Regarding claims 70-72, EP 3 034 539 A1 teach the composition is formulated for intramuscular administration to a subject and thus teach administration to a muscle cell [see para. 0082]. EP 3 034 539 teach also teach methods of treatment of disease such as cancer [0085]. EP 3 034 539 do not teach the RNA encodes a cancer antigen.
Regarding the limitation of “ionic strength of the composition is 25 mM or less, thereby increases the transfection rate and claim 84, Rafael et al. teach polyplexes of oligonucleotides and polymers, such as PEI, buffer conditions wherein the complexes formed in low ionic strength conditions are usually smaller, more stable and have a lower tendency to aggregate (see page 769 section Cationic Polymers).
Gunther et al., who teach polyethyleneimines for delivery of siRNA, also states that buffer conditions during complexation are important with complexes formed in low ionic strength conditions (water, 5% glucose) being smaller and physically rather stable when compared to PEI complexes prepared in 150 nM saline (see page 440 second para.). Because both water and glucose are non-ionic compounds, the ionic strength of these compositions is zero. One of skill in the art would have been motivated to use buffer conditions with low ionic strength of 25 mM or less given both Rafael et al. and Gunther et al. teach the complexes were small and more stable with a lower tendency to aggregate.
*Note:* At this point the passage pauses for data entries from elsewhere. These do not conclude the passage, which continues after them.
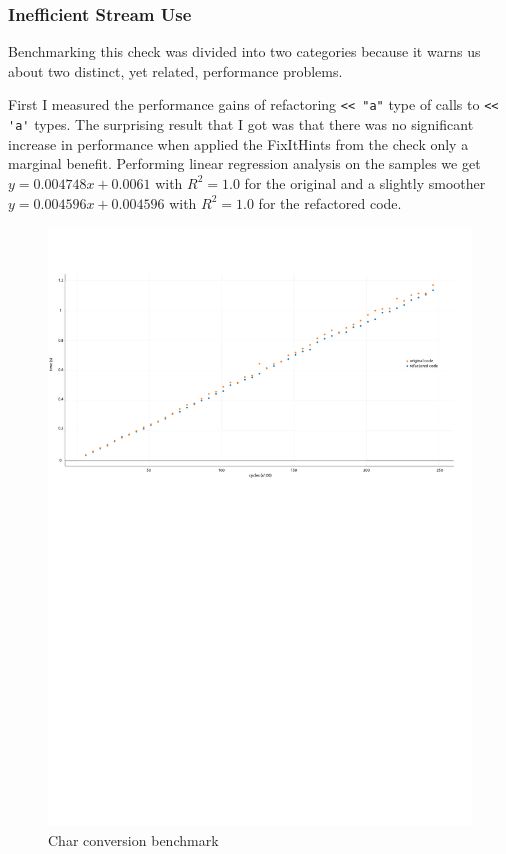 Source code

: \subsubsection{Inefficient Stream Use}
\par Benchmarking this check was divided into two categories because it warns us about two distinct, yet related, performance problems. \medskip 
\par First I measured the performance gains of refactoring \verb|<< "a"| type of calls to \verb|<< 'a'| types. The surprising result that I got was that there was no significant increase in performance when applied the FixItHints from the check only a marginal benefit. Performing linear regression analysis on the samples we get $y=0.004748x+0.0061$ with $R^2=1.0$ for the original and a slightly smoother $y=0.004596x+0.004596$ with $R^2=1.0$ for the refactored code.
\begin{figure}[H]
	\caption{Char conversion benchmark}
	\includegraphics[scale=0.7]{images/stream_char_performance.pdf}
\end{figure}
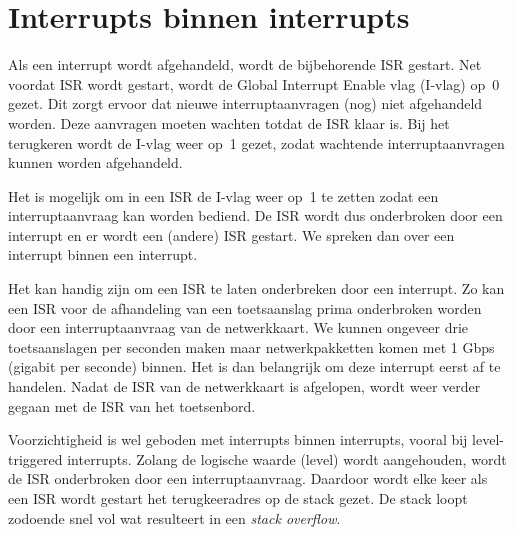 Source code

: \section{Interrupts binnen interrupts}
Als een interrupt wordt afgehandeld, wordt de bijbehorende ISR gestart. Net
voordat ISR wordt gestart, wordt de Global Interrupt Enable vlag (I-vlag)
op~0 gezet. Dit zorgt ervoor dat nieuwe interruptaanvragen (nog) niet
afgehandeld worden. Deze aanvragen moeten wachten totdat de ISR klaar is.
Bij het terugkeren wordt de I-vlag weer op~1 gezet, zodat wachtende
interruptaanvragen kunnen worden afgehandeld.

Het is mogelijk om in een ISR de I-vlag weer op~1 te zetten zodat een
interruptaanvraag kan worden bediend. De ISR wordt dus onderbroken door
een interrupt en er wordt een (andere) ISR gestart. We spreken dan over
een interrupt binnen een interrupt.

Het kan handig zijn om een ISR te laten onderbreken door een interrupt.
Zo kan een ISR voor de afhandeling van een toetsaanslag prima onderbroken
worden door een interruptaanvraag van de netwerkkaart. We kunnen ongeveer
drie toetsaanslagen per seconden maken maar netwerkpakketten komen met
1 Gbps (gigabit per seconde) binnen. Het is dan belangrijk om deze
interrupt eerst af te handelen. Nadat de ISR van de netwerkkaart is
afgelopen, wordt weer verder gegaan met de ISR van het toetsenbord.

Voorzichtigheid is wel geboden met interrupts binnen interrupts, vooral
bij level-triggered interrupts. Zolang de logische waarde (level) wordt
aangehouden, wordt de ISR onderbroken door een interruptaanvraag. Daardoor
wordt elke keer als een ISR wordt gestart het terugkeeradres op de stack
gezet. De stack loopt zodoende snel vol wat resulteert in een \textsl{stack
overflow}.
Moreover, one of ordinary skill in the art would have expected that PEI compositions with low ionic strength would have increased transfection efficiency based on Goula et al. Goula et al. teach a PEI/DNA complex with N/P ratios of 2, 4 and 6 in 5% glucose (see Figure 1 and page 1291). Goula et al. found that PEI/DNA formed in NaCl were one order of magnitude less effective in transfection in the newborn brain that those formed in glucose (page 716 col. 2, para. 1). Not only did the prior art teach PEI compositions for nucleic acid delivery with 5% glucose (low ionic strength of 25 mM or less), but one would have been motivated to formulate the composition in 5% glucose for the advantage of increasing the transfection efficiency in view of Goula et al. Further one of skill in the art would have expected to get the same results using the claimed composition comprising PEI and RNA. In KSR International Co. v. Teleflex Inc., 550 U.S. 398 (2007), the Supreme Court held that it would have been obvious to use a known technique to improve a similar product in the same way.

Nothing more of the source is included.